Say you have a proto-animal with skin cells (permit me to start here, please) that begin to sense touch and temperature. That's clearly an advantage that is likely to get selected for and passed on to offspring. So after a few million years, certain of those cells mutate to have a rudimentary sensitivity to light and dark. Is it a complete eye? No. But it is an advantage. Eventually, selection shows that these light-patches work best when they're bunched up near the brain for quick input. Then, millions of years later, it is clear that if the patch of light-sensitive cells are dished into the skin a bit, the animal can tell if the light is to its left or right. Again, a definite advantage. NOW it is a rudimentary eye, even though it doesn't have an iris or a lens.
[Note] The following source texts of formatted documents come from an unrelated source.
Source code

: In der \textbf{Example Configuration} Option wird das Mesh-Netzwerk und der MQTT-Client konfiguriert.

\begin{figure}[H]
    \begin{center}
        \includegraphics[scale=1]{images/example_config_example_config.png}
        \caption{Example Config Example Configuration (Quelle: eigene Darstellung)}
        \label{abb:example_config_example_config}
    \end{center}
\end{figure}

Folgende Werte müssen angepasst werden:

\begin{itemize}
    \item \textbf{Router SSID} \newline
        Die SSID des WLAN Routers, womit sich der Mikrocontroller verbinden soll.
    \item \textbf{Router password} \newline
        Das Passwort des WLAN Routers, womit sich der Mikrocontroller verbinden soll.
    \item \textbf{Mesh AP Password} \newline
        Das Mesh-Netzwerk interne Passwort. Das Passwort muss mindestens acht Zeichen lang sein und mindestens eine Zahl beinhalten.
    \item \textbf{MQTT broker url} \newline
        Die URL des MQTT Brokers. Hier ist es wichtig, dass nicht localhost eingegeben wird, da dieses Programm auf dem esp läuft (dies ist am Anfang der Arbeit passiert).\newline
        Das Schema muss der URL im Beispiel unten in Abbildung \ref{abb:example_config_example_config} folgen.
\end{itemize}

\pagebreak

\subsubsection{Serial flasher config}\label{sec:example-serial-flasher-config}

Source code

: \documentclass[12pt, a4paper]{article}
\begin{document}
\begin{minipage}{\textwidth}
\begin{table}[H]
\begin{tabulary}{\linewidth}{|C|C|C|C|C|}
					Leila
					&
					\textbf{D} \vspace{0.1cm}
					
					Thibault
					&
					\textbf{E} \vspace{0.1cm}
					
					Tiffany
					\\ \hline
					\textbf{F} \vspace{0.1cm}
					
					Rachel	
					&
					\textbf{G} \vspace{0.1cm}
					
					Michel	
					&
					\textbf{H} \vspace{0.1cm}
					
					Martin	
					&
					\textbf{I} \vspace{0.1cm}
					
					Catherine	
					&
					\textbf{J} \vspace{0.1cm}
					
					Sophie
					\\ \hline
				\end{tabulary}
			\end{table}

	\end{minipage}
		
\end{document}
And if it's taken ten million years to get this far, who cares?! We've got about 990 million years left in ONE billion... and life has been on Earth for about THREE billion years. Plenty of time to add a clear covering (to protect the eye cells) that then slowly becomes able to focus the light onto the sensitive cells at the back. And time after that to develop a tiny flap of muscle that opens and closes to regulate the amount of light coming in. That should take what, the rest of out first billion years? Great! That leaves us about two billion more years to play with (assuming that we spent half a billion just getting to the skin cells stage, and another half a billion developing our lensed eye). I bet we could cover eyelids and lashes in that time, don't you think?
So CLEARLY our proto-eye was a definite advantage to our proto-animal, miraculously, even though it was not yet a complete and fully functional, color-sensitive, irised, binocular orb.
Amazing how that works when you don't define it as an impossibility from the outset.